Il s'avère que les hommes de gauche sont particulièrement sensibles à la sincérité. Des gens cérébraux, normal. Des éléphants dans un magasin de porcelaine, pourrions-nous dire mais ça ferait mauvais effet... Du coup, le Sieur du Congo-Kinshasa a eu droit à des remontrances sur la situation des droits de l'Homme. Et son pote du Burkina Faso a volé à son secours : "ce qui manque souvent à la France, c'est de connaître les réalités africaines et de les prendre en compte". Ben voyons. Mais comme la France ne peut narguer tous ceux qui violent les droits de l'Homme (adieu contrats !), il faut trouver des formules. Alors oui, ce que fait la Syrie s'appelle un massacre mais en ce qui concerne le Bahreïn, on a le "droit de dire les choses autrement". Et toc !

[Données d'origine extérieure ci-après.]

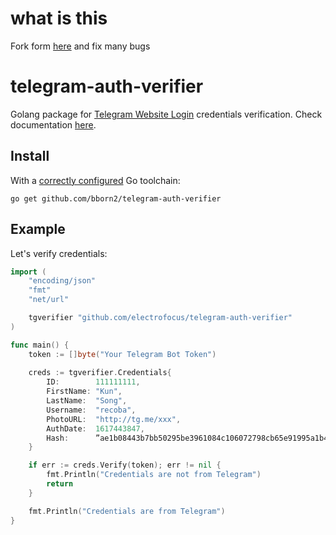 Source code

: # what is this
Fork form [here](https://github.com/electrofocus/telegram-auth-verifier) and fix many bugs

# telegram-auth-verifier
Golang package for [Telegram Website Login](https://core.telegram.org/widgets/login#checking-authorization) credentials verification. Check documentation [here](https://pkg.go.dev/github.com/electrofocus/telegram-auth-verifier).

## Install
With a [correctly configured](https://golang.org/doc/install#testing) Go toolchain:

```
go get github.com/bborn2/telegram-auth-verifier
```

## Example

Let's verify credentials:

```go
import (
	"encoding/json"
	"fmt"
	"net/url"

	tgverifier "github.com/electrofocus/telegram-auth-verifier"
)

func main() {
	token := []byte("Your Telegram Bot Token")
	
	creds := tgverifier.Credentials{
		ID:        111111111,
		FirstName: "Kun",
		LastName:  "Song",
		Username:  "recoba",
		PhotoURL:  "http://tg.me/xxx",
		AuthDate:  1617443847,
		Hash:      ”ae1b08443b7bb50295be3961084c106072798cb65e91995a1b49927cd4cc5b0c“,
	}

	if err := creds.Verify(token); err != nil {
		fmt.Println("Credentials are not from Telegram")
		return
	}

	fmt.Println("Credentials are from Telegram")
}
```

Le diplomate, lui, "l'habile dans les relations", sait précisément quand et où il faut monter sur ses grands chevaux. Car il est un adepte de la règle de l'effet utile. Il est des situations où il ne sert à rien de faire de la prose, sinon à plomber l'ambiance et à faire sauter des contrats. Les camarades russes, eux, ont tranché : "je me fous éperdument de savoir ce qui se passe chez les autres, et les autres doivent donc en faire de même sur ce qui se passe chez moi !". Ah oui alors, tout un art. Et quand la langue nous démange, vaut mieux s'accrocher au multilatéralisme et noyer sa voix dans le brouhaha de la masse plutôt que de parader tout seul. Il ne faut pas être le premier à tomber, n'est-ce pas; ça ne sert strictement à rien, sinon à prouver son imbécillité.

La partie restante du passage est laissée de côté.